Het derde inrichtingsprincipe is om functies te clusteren waar dat nodig is om de identiteit van een gebied te beschermen of te versterken, of om voldoende schaal te creëren voor functies die dat nodig hebben. Zo moeten waardevolle gronden voor landbouw, natuur en bijzondere landschappen uitgesloten worden van de (woning)bouwopgave. Door hierin keuzes te maken, wordt de Nationale Omgevingsvisie (NOVI) concreter uitgewerkt.
Samenwerking met het Rijk
Per gebied moet de draagkracht van het bodem- en watersysteem en het landschap worden bepaald. Provincies zijn regisseur van het omgevingsbeleid op regionale schaal en organiseren de benodigde samenwerking van alle overheden en maatschappelijke partijen om de doelen te realiseren. Een actieve rol van het Rijk is nodig om te borgen dat de opgaven integraal en in logisch samenhangende deelgebieden worden aangepakt.

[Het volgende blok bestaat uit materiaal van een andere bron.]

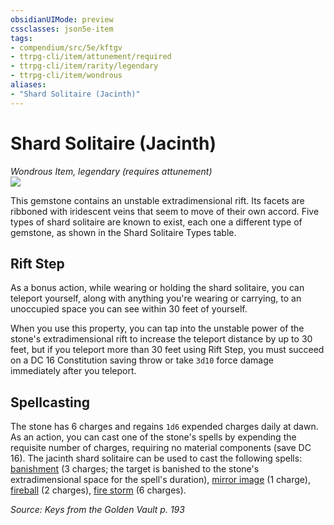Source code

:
 ```yaml
---
obsidianUIMode: preview
cssclasses: json5e-item
tags:
- compendium/src/5e/kftgv
- ttrpg-cli/item/attunement/required
- ttrpg-cli/item/rarity/legendary
- ttrpg-cli/item/wondrous
aliases: 
- "Shard Solitaire (Jacinth)"
---
```

# Shard Solitaire (Jacinth)
*Wondrous Item, legendary (requires attunement)*  
![](/3-Mechanics/CLI/items/img/shard-solitaire.webp#right)  


This gemstone contains an unstable extradimensional rift. Its facets are ribboned with iridescent veins that seem to move of their own accord. Five types of shard solitaire are known to exist, each one a different type of gemstone, as shown in the Shard Solitaire Types table.

## Rift Step

As a bonus action, while wearing or holding the shard solitaire, you can teleport yourself, along with anything you're wearing or carrying, to an unoccupied space you can see within 30 feet of yourself.

When you use this property, you can tap into the unstable power of the stone's extradimensional rift to increase the teleport distance by up to 30 feet, but if you teleport more than 30 feet using Rift Step, you must succeed on a DC 16 Constitution saving throw or take `3d10` force damage immediately after you teleport.

## Spellcasting

The stone has 6 charges and regains `1d6` expended charges daily at dawn. As an action, you can cast one of the stone's spells by expending the requisite number of charges, requiring no material components (save DC 16). The jacinth shard solitaire can be used to cast the following spells: [banishment](/3-Mechanics/CLI/spells/banishment.md) (3 charges; the target is banished to the stone's extradimensional space for the spell's duration), [mirror image](/3-Mechanics/CLI/spells/mirror-image.md) (1 charge), [fireball](/3-Mechanics/CLI/spells/fireball.md) (2 charges), [fire storm](/3-Mechanics/CLI/spells/fire-storm.md) (6 charges).

*Source: Keys from the Golden Vault p. 193*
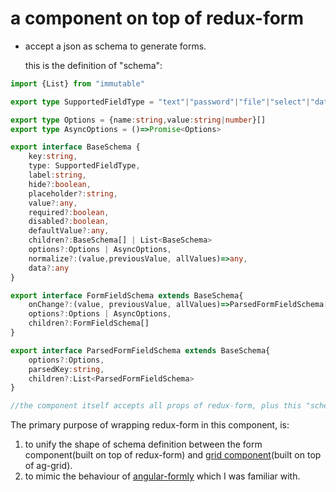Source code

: # a component on top of redux-form
- accept a json as schema to generate forms.

    this is the definition of "schema":
    
```TypeScript
import {List} from "immutable"

export type SupportedFieldType = "text"|"password"|"file"|"select"|"date"|'datetime-local'|"checkbox"|"textarea"|"group"|"color"|"number"|"array"|string;

export type Options = {name:string,value:string|number}[]
export type AsyncOptions = ()=>Promise<Options>

export interface BaseSchema {
    key:string,
    type: SupportedFieldType,
    label:string,
    hide?:boolean,
    placeholder?:string,
    value?:any,
    required?:boolean,
    disabled?:boolean,
    defaultValue?:any,
    children?:BaseSchema[] | List<BaseSchema>
    options?:Options | AsyncOptions,
    normalize?:(value,previousValue, allValues)=>any,
    data?:any
}

export interface FormFieldSchema extends BaseSchema{
    onChange?:(value, previousValue, allValues)=>ParsedFormFieldSchema[]|Promise<ParsedFormFieldSchema[]>
    options?:Options | AsyncOptions,
    children?:FormFieldSchema[]
}

export interface ParsedFormFieldSchema extends BaseSchema{
    options?:Options,
    parsedKey:string,
    children?:List<ParsedFormFieldSchema>
}

//the component itself accepts all props of redux-form, plus this "schema" prop described above
```

The primary purpose of wrapping redux-form in this component, is:
 1. to unify the shape of schema definition between the form component(built on top of redux-form) and [grid component](https://github.com/buhichan/redux-ag-grid)(built on top of ag-grid).
 2. to mimic the behaviour of [angular-formly](https://github.com/formly-js/angular-formly) which I was familiar with.
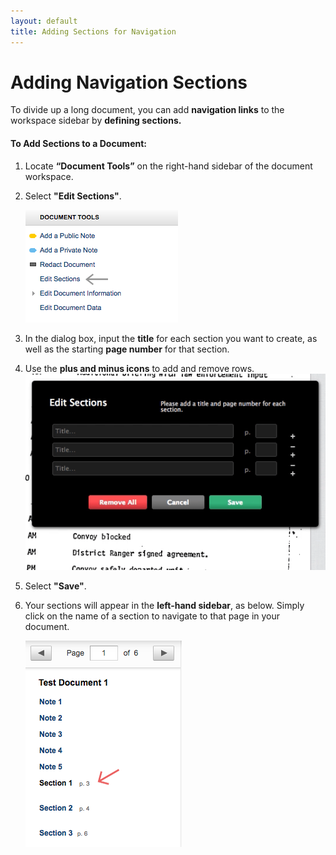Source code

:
 ```yaml
---
layout: default
title: Adding Sections for Navigation
---
```


# Adding Navigation Sections
To divide up a long document, you can add **navigation links** to the workspace sidebar by **defining sections.**

#### To Add Sections to a Document:

1. Locate **“Document Tools”** on the right-hand sidebar of the document workspace.
2. Select **"Edit Sections"**.

    ![Edit Sections](./images/adding_sections/editsections.png)

3. In the dialog box, input the **title** for each section you want to create, as well as the starting **page number** for that section.
4. Use the **plus and minus icons** to add and remove rows.
    ![Adding and Removing Sections](./images/adding_sections/adding_sections1.gif)
5. Select **"Save"**.
6. Your sections will appear in the **left-hand sidebar**, as below. Simply click on the name of a section to navigate to that page in your document.

    ![Sections Final](./images/adding_sections/sections.png)
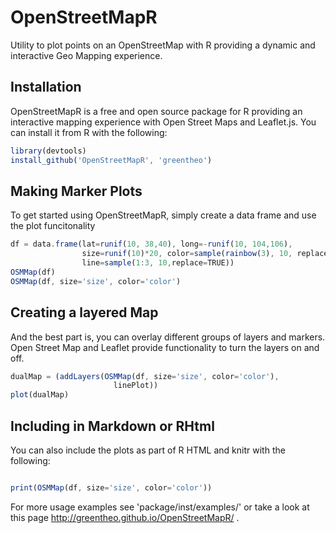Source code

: OpenStreetMapR
==============

Utility to plot points on an OpenStreetMap with R providing a dynamic and interactive Geo Mapping experience.

Installation
-------------

OpenStreetMapR is a free and open source package for R providing an interactive mapping experience with Open Street Maps and Leaflet.js.  You can install it from R with the following:

 
```javascript
library(devtools)
install_github('OpenStreetMapR', 'greentheo')
```


Making Marker Plots
-------------------

To get started using OpenStreetMapR, simply create a data frame and use the plot funcitonality

```javascript
df = data.frame(lat=runif(10, 38,40), long=-runif(10, 104,106), 
                size=runif(10)*20, color=sample(rainbow(3), 10, replace=TRUE),
                line=sample(1:3, 10,replace=TRUE))
OSMMap(df)
OSMMap(df, size='size', color='color')
```

Creating a layered Map
----------------------

And the best part is, you can overlay different groups of layers and markers.  Open Street Map and Leaflet provide functionality to 
turn the layers on and off.

```javascript
dualMap = (addLayers(OSMMap(df, size='size', color='color'),
                       linePlot))
plot(dualMap)
```

Including in Markdown or RHtml
-------------------------------
You can also include the plots as part of R HTML and knitr with the following:

``` javascript

print(OSMMap(df, size='size', color='color'))

```
 
For more usage examples see 'package/inst/examples/'  or take a look at this page http://greentheo.github.io/OpenStreetMapR/ .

De gezamenlijke aanpak moet uitmonden in regionale omgevingsagenda’s en regionale investeringsagenda’s die worden vastgesteld door gemeenten, waterschappen, provincie en rijksoverheid samen. Om de aanbevolen inrichtingsprincipes te kunnen invullen en daarmee in te zetten op meervoudig grondgebruik, zijn naast financiële middelen ook grondinstrumenten nodig voor de gewenste ruimtelijke transities, zoals een grondfonds, een grondbank of vormen van landinrichting. De huidige rijksmiddelen zijn volgens de studiegroep bij lange na niet voldoende om de geschetste transities te kunnen bekostigen. Er is verdere uitwerking en doorrekening van beleidskeuzes nodig voordat besluitvorming mogelijk en wenselijk is.